Laois County Councillor
- In office 2009–2014
- Constituency: Portlaoise

Personal details
- Born: 1964 (age 61–62) Okeodan, Ogun State, Nigeria
- Party: Independent
- Education: University of Benin

= Rotimi Adebari =

Nigerian-born Irish politician

Rotimi Adebari (born 1964) is a Nigerian-born Irish politician. Adebari was elected as the first black mayor in Ireland in 2007.

== Early life and background ==
Adebari was born 1964 in Okeodan, Ogun State, and studied economics at the University of Benin.

== Life in Ireland ==
===Failed Asylum claim===
Adebari arrived in Dublin with his wife and two children in 2000. Adebari claimed that as after he converted from Islam to Christianity, he fled Nigeria in 2000, and made a claim for asylum on the grounds of religious persecution.

His application was rejected because of a lack of evidence that he had personally suffered persecution, Adebari did however gain automatic residency when his wife gave birth to a son in Ireland shortly after they arrived.

===Election to Laois County Council===
Adebari and his family settled in County Laois. Adebari completed his master's degree in intercultural studies at Dublin City University. and set up a firm called Optimum Point Consultancy.
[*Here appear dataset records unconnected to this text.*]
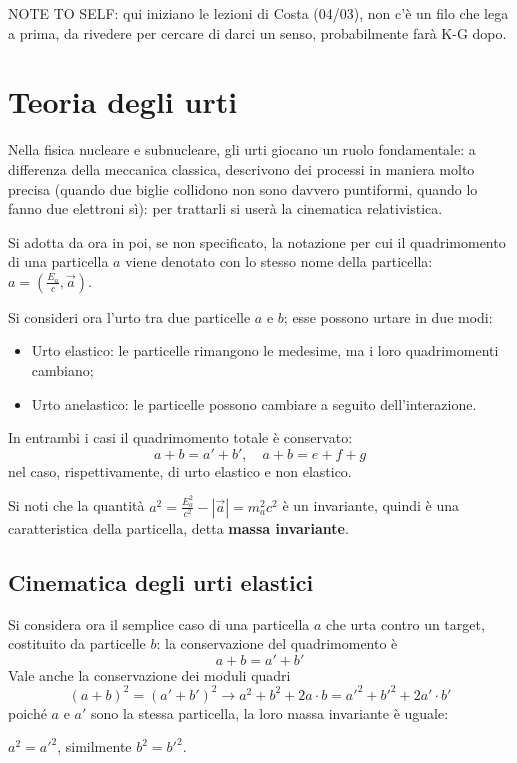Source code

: \newpage
NOTE TO SELF: qui iniziano le lezioni di Costa (04/03), non c'è un filo che lega a prima,
da rivedere per cercare di darci un senso, probabilmente farà K-G dopo.
\section{Teoria degli urti}
Nella fisica nucleare e subnucleare, gli urti giocano un ruolo fondamentale:
a differenza della meccanica classica, descrivono dei processi in maniera molto
precisa (quando due biglie collidono non sono davvero puntiformi, quando lo fanno due
elettroni sì): per trattarli si userà la cinematica relativistica.

Si adotta da ora in poi, se non specificato, la notazione per cui il quadrimomento di una
particella $ a $  viene denotato con lo stesso nome della particella:
$ a = (\frac{E_a}{c},\vec{a}) $.

Si consideri ora l'urto tra due particelle $ a $ e $ b $; esse possono urtare in due modi: 
\begin{itemize}
    \item Urto elastico: le particelle rimangono le medesime, ma i loro quadrimomenti cambiano;	
    \item Urto anelastico: le particelle possono cambiare a seguito dell'interazione.
\end{itemize}
In entrambi i casi il quadrimomento totale è conservato:
$$ a + b = a' + b',\quad a + b = e + f + g $$ 
nel caso, rispettivamente, di urto elastico e non elastico.

Si noti che la quantità $ a^2 = \frac{E_a^2}{c^2} - |\vec{a}| = m_a^2c^2$ è un invariante,
quindi è una caratteristica della particella, detta \textbf{massa invariante}.

\subsection{Cinematica degli urti elastici}
Si considera ora il semplice caso di una particella $ a $ che urta contro un target, costituito
da particelle $ b $: la conservazione del quadrimomento è
$$ a + b = a' + b' $$
Vale anche la conservazione dei moduli quadri
$$ (a+b)^2 = (a'+b')^2 \rightarrow a^2 + b^2 +2a\cdot b =a'^2 + b'^2 +2a'\cdot b' $$
poiché $ a $ e $ a' $ sono la stessa particella, la loro massa invariante è uguale:

$a^2 = a'^2$, similmente $b^2 = b'^2$.
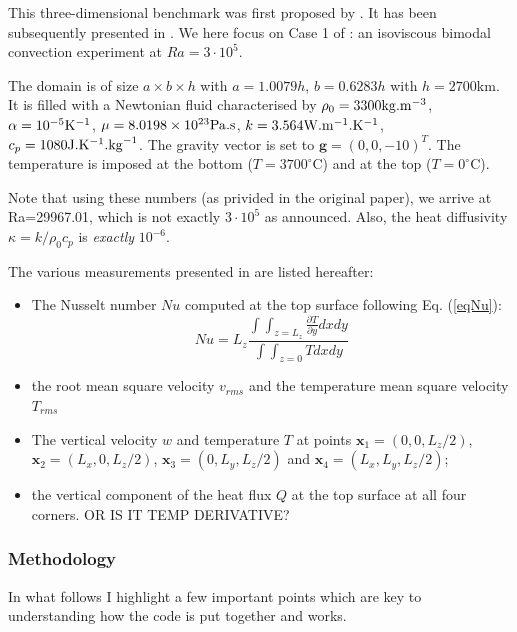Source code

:
This three-dimensional benchmark was first proposed by \cite{bucc93}. 
It has been subsequently presented in \cite{tack94,trha98,albe00,omma06,dawk11,krhb12}.
We here focus on Case 1 of \cite{bucc93}:  an isoviscous bimodal convection experiment at $Ra=3\cdot 10^5$.

The domain is of size $a\times b\times h$ with $a=1.0079h$, $b=0.6283h$ with $h=2700$km. It is filled with a Newtonian fluid characterised by $\rho_0=3300{\rm kg}.{\rm m}^{-3}$, $\alpha=10^{-5}{\rm K}^{-1}$, 
$\mu=8.0198\times10^{23}{\rm Pa.s}$, 
$k=3.564{\rm W}.{\rm m}^{-1}.{\rm K}^{-1}$, 
$c_p=1080{\rm J}.{\rm K}^{-1}.{\rm kg}^{-1}$.
The gravity vector is set to ${\bm g}=(0,0,-10)^T$.
The temperature is imposed at the bottom  ($T=3700^\circ$C) and at the top ($T=0^\circ$C).

Note that using these numbers (as privided in the original paper), we arrive at Ra=29967.01, which 
is not exactly $3\cdot10^5$ as announced. Also, the heat diffusivity $\kappa=k/\rho_0 c_p$ is 
{\it exactly} $10^{-6}$.

The various measurements presented in \cite{bucc93} are listed hereafter:
\begin{itemize}
\item The Nusselt number $Nu$ computed at the top surface following Eq. (\ref{eqNu}):
\[
Nu = L_z \frac{\int\int_{z=L_z} \frac{\partial T}{\partial y} dx dy  }{\int \int_{z=0} T dx dy}
\]
\item the root mean square velocity $v_{rms}$ and the temperature mean square velocity $T_{rms}$
\item The vertical velocity $w$ and temperature $T$ at points ${\bm x}_1=(0,0,L_z/2)$, ${\bm x}_2=(L_x,0,L_z/2)$,
${\bm x}_3=(0,L_y,L_z/2)$ and ${\bm x}_4=(L_x,L_y,L_z/2)$;
\item the vertical component of the heat flux $Q$ at the top surface  at all four corners. OR IS IT TEMP DERIVATIVE?
\end{itemize}

\subsubsection*{Methodology}

In what follows I highlight a few important points which are key to understanding how the code
is put together and works.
In 2004, he was elected as a town councilor in local elections. In June 2007 he was elected as mayor of Portlaoise Town Council (9 members), with support from Fine Gael, Sinn Féin and an Independent councillor. In the 2009 local elections he was re-elected to the town council and also to Laois County Council for the Portlaoise electoral area.

===Alleged work in United Kingdom===
In 2007, Adebari denied claims that he was a train operator in London who worked out of the Queen's Park depot on the Bakerloo line. Multiple London Underground employees, including Paddy Clarke, a retired tube driver from County Louth, stated that Adebari worked as a train driver in London during the late 1990s before moving to Ireland. Clarke stated, "at the very least 50 drivers and six or more managers will remember him. His photograph and signature are on file with London Underground's personnel office which were used in the issue of his free travel-pass and identity card." Adebari asserted he travelled to Ireland directly from Nigeria via Paris, and never worked or lived in London at any time.

Adebari ran as an independent candidate in the 2011 general election for the Laois–Offaly constituency, he failed to get elected and received 628 1st preference votes (0.85%). In 2014, Adebari ran as an Independent in the Local Election but failed to gain election and lost his position on Laois County Council.